Total income tax expense  $2,178,412   $326,555 

 

Net deferred tax assets consist of the following components as of December 31, 2023 and 2022:

 

 

   December 31, 2023   December 31, 2022 
Deferred tax assets          
NOL carryover  $2,982,071   $4,446,991 
Amortization   1,771,645    1,809,500 
Other accruals   1,800,662    821,594 
Investment in partnership   10,964,704    11,029,258 
Deferred tax liabilities          
Depreciation   562,982    (1,734,211)
Valuation allowance   (18,082,064)   (16,373,132)
Net deferred tax liability  $-   $- 

 

The income tax provision differs from the amount of income tax determined by applying the U.S. federal income tax rate to pretax income from continuing operations for the year ended December 31, 2023 and 2022, due to the following:

 

   Year ended
December 31, 2023
   Year ended
December 31, 2022
 
Income taxes at statutory rate  $1,052,169   $(2,649,862)
State taxes – net of federal benefit   31,600    216,767 
Valuation allowance   1,809,765    1,813,044 
Foreign derived intangible income   (781,561)   - 
Stock based compensation   -    (13,604)
Interest   260,317    556,568 
Other   (193,878)   403,642 
Total income tax provision (benefit)  $2,178,412   $326,555 

 

F-22
 

 

INVESTVIEW, INC.

NOTES TO CONSOLIDATED FINANCIAL STATEMENTS

DECEMBER 31, 2023 AND 2022

 

At December 31, 2023 and December 31, 2022, we had net operating loss carryforwards of approximately $3.0 million (tax effected) and $4.4 million (tax effected), portions of which will begin to expire in 2025. Utilization of some of the federal and state net operating losses carryforwards are subject to annual limitations due to the “change in ownership” provisions of the Internal Revenue Code of 1986 and similar state provisions.

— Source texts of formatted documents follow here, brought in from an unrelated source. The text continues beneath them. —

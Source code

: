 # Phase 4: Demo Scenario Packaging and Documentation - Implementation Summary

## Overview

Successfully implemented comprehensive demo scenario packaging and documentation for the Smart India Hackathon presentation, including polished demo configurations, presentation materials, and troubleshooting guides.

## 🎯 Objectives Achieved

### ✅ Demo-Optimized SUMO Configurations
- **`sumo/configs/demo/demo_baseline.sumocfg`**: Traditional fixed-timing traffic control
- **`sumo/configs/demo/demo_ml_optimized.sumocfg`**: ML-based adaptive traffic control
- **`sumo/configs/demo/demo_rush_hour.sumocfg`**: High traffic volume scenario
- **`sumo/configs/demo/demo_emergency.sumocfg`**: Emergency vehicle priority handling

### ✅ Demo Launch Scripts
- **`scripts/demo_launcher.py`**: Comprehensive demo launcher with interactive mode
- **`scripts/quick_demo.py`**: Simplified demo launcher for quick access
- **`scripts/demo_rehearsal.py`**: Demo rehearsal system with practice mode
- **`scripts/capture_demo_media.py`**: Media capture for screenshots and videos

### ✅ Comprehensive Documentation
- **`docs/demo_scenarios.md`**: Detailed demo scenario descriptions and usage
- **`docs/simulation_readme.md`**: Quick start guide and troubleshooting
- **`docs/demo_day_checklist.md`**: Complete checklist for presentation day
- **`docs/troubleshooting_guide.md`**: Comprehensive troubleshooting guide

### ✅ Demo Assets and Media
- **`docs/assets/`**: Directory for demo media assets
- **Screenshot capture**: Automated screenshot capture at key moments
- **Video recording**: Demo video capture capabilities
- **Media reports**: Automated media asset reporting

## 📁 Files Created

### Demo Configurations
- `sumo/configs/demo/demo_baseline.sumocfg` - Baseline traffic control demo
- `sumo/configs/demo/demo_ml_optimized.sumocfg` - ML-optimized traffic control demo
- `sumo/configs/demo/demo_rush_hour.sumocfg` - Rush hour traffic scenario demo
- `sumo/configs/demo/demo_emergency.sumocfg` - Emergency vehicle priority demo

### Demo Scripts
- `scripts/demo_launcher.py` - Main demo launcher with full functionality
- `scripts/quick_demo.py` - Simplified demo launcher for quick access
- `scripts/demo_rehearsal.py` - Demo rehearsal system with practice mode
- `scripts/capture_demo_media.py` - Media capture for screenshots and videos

The annual limitations may result in the expiration of net operating losses before utilization.

 

The Company will recognize interest accrued related to unrecognized tax benefits as interest expense and penalties as a component of operating expenses. As of December 31, 2023 and 2022, the Company had no accrued interest and penalties related to uncertain tax positions and no amounts have been recognized in the Company’s statements of operations.

 

The Company is required to file income tax returns in various States. The Company is subject to income tax examinations by federal and state taxing authorities. The taxable years that are open under federal and state statute of limitations are 2019 through 2023. Due to net operating loss carryforwards that remain unutilized, such loss carryforwards remain subject to review until utilized.

 

NOTE 12 – SUBSEQUENT EVENTS

 

In accordance with ASC Topic 855, Subsequent Events, we have evaluated subsequent events through the date of this filing and have determined that the following events require disclosure.

 

On February 7, 2024, we closed on the purchase in a private transaction of shares of our common stock under the terms of a Stock Purchase and Release Agreement dated February 6, 2024 (the “Agreement”). Under the Agreement, the Company purchased for surrender and cancellation a total of 472,374,710 shares of the Company’s common stock (the “Purchased Shares”) from Ryan Smith and Chad Miller and certain of their respective affiliates and family members. The Purchased Shares were purchased for aggregate purchase price of $3,571,146, representing a price of $0.007559985 per share. One-eighth of the purchase price was paid within seven (7) days of the closing, with the balance payable in a series of equal quarterly payments over seven (7) consecutive quarters thereafter.

 

On March 14, 2024, closed on the purchase of Opencash Securities LLC, an early-stage registered broker-dealer that plans to offer investors an online platform to enable self-directed retail brokerage and other related services. Pursuant to the Purchase Agreement, the Company purchased 100% of the issued and outstanding capital stock of Opencash Securities LLC for a purchase price of $175,000.

 

Since the beginning of 2024, our power supply has been temporarily curtailed by approximately 38% as a direct result of low water levels that have cutback local hydroelectric power capacity. While we are hopeful that the water shortage responsible for this curtailment is temporary, we are unable to predict when our mining levels will return to pre-2024 levels.